The question is, Who are you and who do you want to be? 

Is your husband truly remorseful? Does that matter to you? What do you want out of your marriage? Is he doing the heavy lifting?

Don't focus on OW. It will just drive you nuts. They are out of your control. I am sorry you are here sister. God bless.


----------



## Openminded (Feb 21, 2013)

Why do you think she will tell you the truth if she responds? 

Let it go.


----------



## Jasel (Jan 8, 2013)

I know you're probably desperate/exasperated but I wouldn't text or try to contact the OW again.


----------



## harrybrown (May 22, 2013)

Forget about any good response from the OW.

Have your H take a polygraph test.


----------



## melw74 (Dec 12, 2013)

You can have peace and closure without talking to any of these women.

I mean what will it change, you have chosen to move on, and forgive your husband you now need to look towards the future..... 

What do you actually want to hear from these women, it could make things worse.

3 times your husband had affairs??. your very forgiving.


----------



## wranglerman (May 12, 2013)

I think you want them to corroberate your H stories and put your mind at rest, thing is, do you want to know the truth or just enough to satisfy yourself what he said was true?

If it is for peace and closure, you can get that from inside, emotions are controlling you, you need to get a grip and control your emotions, you are behaving like a victim, stop that, sit up straight, shoulders back and head back and shout from the top of your lungs "I refuse to be a victim", repeat 10 times and get busy doing something productive to stop you thinking about it, if you do have a thought, then say to yourself "why the feck are you thinkig about that?" and then think about something nice, fluffy bunny rabbits and pretty rainbows helps me.

Just stop beating yourself up over these OWs ok.


----------



## MattMatt (May 19, 2012)

The one who replied was not bothered. ONS; who cares? Well, obviously you do.

But someone who was in a long term affair, who sees the hurt and damage caused to a blameless faithful spouse and her children? How does someone deal with that? By ignoring it? 

"Sorry about the ONS" that's relatively easy. 

But apologising for destroying a family? That'd take guts.
_Posted via Mobile Device_


----------



## Mr The Other (Feb 1, 2014)

hurtingbadly said:


> After years of anxiety I sent the OW a message. She read it, it shows as seen. It was a day ago.
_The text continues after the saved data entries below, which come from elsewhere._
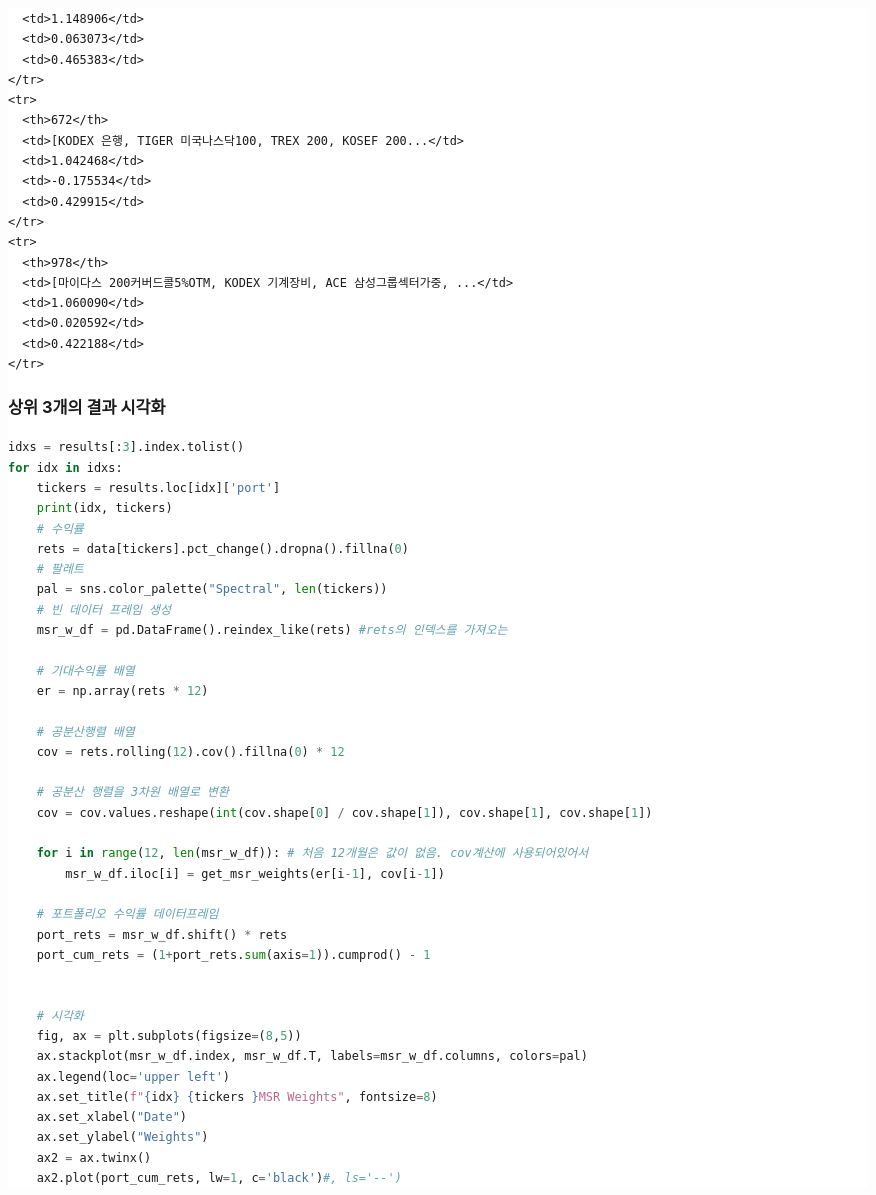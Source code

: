      <td>1.148906</td>
      <td>0.063073</td>
      <td>0.465383</td>
    </tr>
    <tr>
      <th>672</th>
      <td>[KODEX 은행, TIGER 미국나스닥100, TREX 200, KOSEF 200...</td>
      <td>1.042468</td>
      <td>-0.175534</td>
      <td>0.429915</td>
    </tr>
    <tr>
      <th>978</th>
      <td>[마이다스 200커버드콜5%OTM, KODEX 기계장비, ACE 삼성그룹섹터가중, ...</td>
      <td>1.060090</td>
      <td>0.020592</td>
      <td>0.422188</td>
    </tr>
  </tbody>
</table>
</div>



### 상위 3개의 결과 시각화


```python
idxs = results[:3].index.tolist()
for idx in idxs:
    tickers = results.loc[idx]['port']
    print(idx, tickers)
    # 수익률
    rets = data[tickers].pct_change().dropna().fillna(0)
    # 팔레트
    pal = sns.color_palette("Spectral", len(tickers))
    # 빈 데이터 프레임 생성
    msr_w_df = pd.DataFrame().reindex_like(rets) #rets의 인덱스를 가져오는

    # 기대수익률 배열
    er = np.array(rets * 12)

    # 공분산행렬 배열
    cov = rets.rolling(12).cov().fillna(0) * 12 

    # 공분산 행렬을 3차원 배열로 변환
    cov = cov.values.reshape(int(cov.shape[0] / cov.shape[1]), cov.shape[1], cov.shape[1])

    for i in range(12, len(msr_w_df)): # 처음 12개월은 값이 없음. cov계산에 사용되어있어서
        msr_w_df.iloc[i] = get_msr_weights(er[i-1], cov[i-1])

    # 포트폴리오 수익률 데이터프레임
    port_rets = msr_w_df.shift() * rets
    port_cum_rets = (1+port_rets.sum(axis=1)).cumprod() - 1
    

    # 시각화
    fig, ax = plt.subplots(figsize=(8,5))
    ax.stackplot(msr_w_df.index, msr_w_df.T, labels=msr_w_df.columns, colors=pal)
    ax.legend(loc='upper left')
    ax.set_title(f"{idx} {tickers }MSR Weights", fontsize=8)
    ax.set_xlabel("Date")
    ax.set_ylabel("Weights")
    ax2 = ax.twinx()
    ax2.plot(port_cum_rets, lw=1, c='black')#, ls='--')
```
I was polite, basically telling her my family is in turmoil and I need peace and closure. She moved far away so she has no worries. I'm assuming since she ignored the email pretty much what I feared is true.
> 
> On a side note another girl immediately responded back and helped ease my worries, apologized for some stuff and I dunno...
> 
> ...


Sorry. 

The email you sent would be a very hard one to receive and I doubt she could come up with a good reply. I know I would not be able to.


----------



## hurtingbadly (Sep 14, 2011)

This has been years in the making. I have struggled for three plus years now and I'm just at a point I want answers. The anxiety and doubts have just about killed me. I think the length of time that went by before I learned of things has really done a number on me. I question almost a decade of my life. I can't look at family photos anymore without sobbing. It's very sad. 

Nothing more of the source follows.